While the defense could only hold on for so long, especially as the offense coughed up the ball three times in the second half, it proved itself as one of the country’s most efficient units, holding the Buckeyes to 22 points, less than half of their normal 47 per game.
Northwestern’s valiant effort this weekend and all season earned the ‘Cats a trip to the Vrbo Citrus Bowl, their best bowl game since they were last in Orlando in 1997. While they did not earn a trip to a New Year’s Six bowl as they might have hoped a few weeks ago, their stout performance against a national powerhouse was likely a contributing factor in their bowl placement.

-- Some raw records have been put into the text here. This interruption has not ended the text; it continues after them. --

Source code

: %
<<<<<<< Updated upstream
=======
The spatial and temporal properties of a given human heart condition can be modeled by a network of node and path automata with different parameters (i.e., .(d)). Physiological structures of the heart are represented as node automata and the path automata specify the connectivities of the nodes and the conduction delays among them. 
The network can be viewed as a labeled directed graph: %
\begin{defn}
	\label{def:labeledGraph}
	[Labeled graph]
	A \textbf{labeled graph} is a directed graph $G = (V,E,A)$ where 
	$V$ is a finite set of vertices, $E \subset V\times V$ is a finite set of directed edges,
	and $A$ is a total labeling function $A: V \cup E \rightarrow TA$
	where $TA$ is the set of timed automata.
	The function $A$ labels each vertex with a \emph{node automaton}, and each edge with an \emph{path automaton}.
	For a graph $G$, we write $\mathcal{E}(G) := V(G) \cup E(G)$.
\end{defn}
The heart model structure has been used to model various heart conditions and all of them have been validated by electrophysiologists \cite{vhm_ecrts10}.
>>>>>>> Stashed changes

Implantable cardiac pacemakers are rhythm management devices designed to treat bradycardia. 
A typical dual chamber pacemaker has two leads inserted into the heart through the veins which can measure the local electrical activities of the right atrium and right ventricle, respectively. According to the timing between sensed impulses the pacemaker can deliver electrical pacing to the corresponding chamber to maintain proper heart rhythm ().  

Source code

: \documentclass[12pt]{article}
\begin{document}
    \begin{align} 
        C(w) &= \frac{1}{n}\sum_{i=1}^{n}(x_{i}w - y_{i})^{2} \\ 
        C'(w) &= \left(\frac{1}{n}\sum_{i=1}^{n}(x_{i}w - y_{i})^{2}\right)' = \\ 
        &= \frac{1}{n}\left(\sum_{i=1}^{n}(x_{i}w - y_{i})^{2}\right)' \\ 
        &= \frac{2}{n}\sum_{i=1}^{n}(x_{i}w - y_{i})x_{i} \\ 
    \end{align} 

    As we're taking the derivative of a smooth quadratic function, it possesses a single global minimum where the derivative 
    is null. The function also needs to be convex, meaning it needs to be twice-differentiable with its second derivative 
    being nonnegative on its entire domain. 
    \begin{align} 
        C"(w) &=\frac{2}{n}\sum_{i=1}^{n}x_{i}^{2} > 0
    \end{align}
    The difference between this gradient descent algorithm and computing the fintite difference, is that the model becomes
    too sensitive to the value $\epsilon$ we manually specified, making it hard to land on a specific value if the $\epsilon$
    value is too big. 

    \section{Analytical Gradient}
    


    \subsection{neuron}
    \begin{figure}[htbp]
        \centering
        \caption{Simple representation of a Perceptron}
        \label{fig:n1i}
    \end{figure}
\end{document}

Northwestern certainly has work to do to earn a Big Ten title and beat a blue blood like Ohio State. Its defense, despite being gashed by running back Trey Sermon in the second half, proved it is a top-10 unit and even better in the red zone. The offense, on the other hand, is still in search of a playmaker and the firepower to compete with some of the talent in places like Columbus. Its lack of consistency, penchant for turning the ball over and inability to sustain momentum, ultimately allowed the Buckeyes to wear the ‘Cats down and come away with a win. If NU can find that consistency on the offensive end, the program will be less of a surprise and more a force to be reckoned with in the Big Ten going forward.
As Fitz said, the outcome of this year’s Big Ten title game is a tough pill to swallow for the team. Nevertheless, NU earned respect and showed on the big stage that it has improved, can compete and belongs in Indy. With this mentality change within the program, it will not settle until it hoists the Stagg Championship Trophy on the field at Lucas Oil Stadium.
“We play with a blue-collar mentality, and we’re gonna fight for every inch on the field, and I think that’s what our guys try to do,” Fitz said. “We’ve just gotta continue to work hard and get better and build as a program. To be here now two out of three years is really special, but the next step will be even more so.”